The first select dropdown is for selecting an academic year. The second select dropdown is for selecting an academic department (accounting, art, business, etc.).

Note that the first dropdown already has the most recent academic year selected by default.

If we take a look at the HTML for the form, we see the following:

<form action="AUS_SUBJ_CONT.main_display1" method="POST" target="subjects">
  <select name="acadsem">
    <option value="2006_S">Acad Yr 2006 Special Term I</option>
    <option value="2006_T">Acad Yr 2006 Special Term II</option>
    <option value="2006_1">Acad Yr 2006 1</option>
    ...
    <option selected="" value="2014_2">Acad Yr 2014 2</option>
  </select>
  <select name="r_course_yr">
    <option value="">---Select an Option---</option>
    <option value="ACC;GA;1;F">Accountancy (GA) Year 1</option>
    <option value="ACC;GA;2;F">Accountancy (GA) Year 2</option>
    <option value="ACC;GA;3;F">Accountancy (GA) Year 3</option>
    ...
  </select>  
  ...
  <input type="button" value="Load Content of Course(s)" 
    onclick="<see-below>">
</form>

The javascript in the onclick attribute of the Load Content button is shown below. It sets the form action and a control named boption before submitting the form when the button is clicked.

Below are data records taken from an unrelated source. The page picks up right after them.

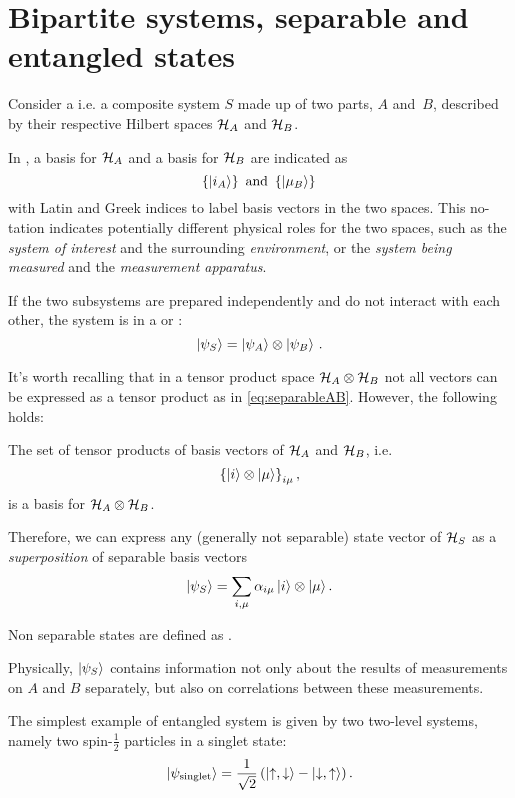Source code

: \section{Bipartite systems, separable and entangled states}

Consider a 
i.e. a composite system $S$
made up of two parts, $A$ and~$B$,
described by their respective Hilbert spaces
$\mathcal{H}_A$ and $\mathcal{H}_B$.

In \cite{Haroche_Exploring},
a basis for $\mathcal{H}_A$ and a basis for $\mathcal{H}_B$
are indicated as
$$
  \left\{\ket{i_A}\right\} \text{ and } \left\{\ket{\mu_B}\right\}\,
$$
with Latin and Greek indices to label basis vectors in the two spaces.
This no-\\tation %
in\-di\-cates potentially different physical roles for the two spaces,
such as the \emph{system of interest} and the surrounding \emph{environment},
or the \emph{system being measured} and the \emph{measurement apparatus}.

If the two subsystems are prepared independently and do not interact with each other,
the system is in a  or :
\begin{equation}\label{eq:separableAB}
  \ket{\psi_S} = \ket{\psi_A}\otimes\ket{\psi_B} \,\text{.}
\end{equation}

It's worth recalling that in a tensor product space $\mathcal{H}_A\otimes\mathcal{H}_B$
not all vectors can be expressed as a tensor product as in \eqref{eq:separableAB}.
However, the following holds:

\begin{proposition}\label{TensorBase}
The set of tensor products of basis vectors of $\mathcal{H}_A$ and $\mathcal{H}_B$,
i.e. $$\left\{\ket{i} \otimes \ket{\mu}\right\}_{i\mu},$$
is a basis for $\mathcal{H}_A \otimes \mathcal{H}_B$.
\end{proposition}
Therefore, we can express any
(generally not separable) state vector of $\mathcal{H}_S$
as a \emph{superposition} of separable basis vectors
\begin{equation}\label{eq:bipartite_expansion}
  \ket{\psi_S} = \sum_{i, \mu}\alpha_{i\mu}\ket{i}\otimes\ket{\mu} \text{.}
\end{equation}

\begin{definition}
  Non separable states are defined as .  
\end{definition}

Physically,
$\ket{\psi_S}$ contains information
not only about the results of measurements on $A$ and $B$ separately,
but also on correlations between these measurements.

The simplest example of entangled system is given by two two-level systems,
namely two spin-$\frac{1}{2}$ particles in a singlet state:
\[
  \ket{\psi_{\text{singlet}}} = \frac{1}{\sqrt{2}} \left(\ket{\uparrow, \downarrow} - \ket{\downarrow, \uparrow}\right).
\]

if (select_option(this.form)) {
  this.form.action='AUS_SUBJ_CONT.main_display1';
  this.form.boption.value='CLoad';
  submit()
}

The task then is to iterate through every item in the r_course_yr select dropdown, submit the form for that item, and then save the results we get back into a file.

First lets lay the initial groundwork by sketching out a scraper class.

#!/usr/bin/env python

import sys, signal
import mechanize, time

URL = 'https://wish.wis.ntu.edu.sg/webexe/owa/aus_subj_cont.main'
DELAY = 5

def sigint(signal, frame):
    sys.stderr.write('Exiting...\n')
    sys.exit(0)    

class NtuEduScraper:
    def __init__(self, url=URL, delay=DELAY):
        self.br = mechanize.Browser()
        self.url = url
        self.delay = delay
        self.items = []

if __name__ == '__main__':
    signal.signal(signal.SIGINT, sigint)
    scraper = NtuEduScraper()
    scraper.scrape()

Now lets add a top-level method named scrape that performs the following sub-tasks:

def scrape(self):
    '''
    Get the list of items in the second dropdown menu and submit 
    the form for each item. Save the results to file.
    '''
    items = self.get_items()

    for item in items:
        # Skip invalid/blank item selections
        if len(item.name) < 1:
            continue

        results = self.submit_form(item)
        self.item_results_to_file(item, results)

Now let’s implement each of the sub-tasks in turn.

Part1: Getting a list of items

To get a list of items from the second select menu we need to do the following:

We can open the page and select the form with the browser object’s open and select_form methods. However, note that the form doesn’t have a name attribute.

<form action="AUS_SUBJ_CONT.main_display1" method="POST" target="subjects">

As I noted in a previous post we can use a predicate function to select a form when it doesn’t have a name attribute. In this case we’ll select it based on its target attribute.

def select_form(form):
    '''
    Select the course display form
    '''
    return form.attrs.get('target', None) == 'subjects'

Now we need to get a list of items for the r_course_r select control.

First we’ll retrieve a reference to the r_course_r control. Then, we’ll use that control’s get_items() method to return a list of all the items attached to that control.

Here’s the code:

def get_items(self):
    '''
    Get the list of items in the second dropdown of the form
    '''
    self.br.open(self.url)
    self.br.select_form(predicate=select_form)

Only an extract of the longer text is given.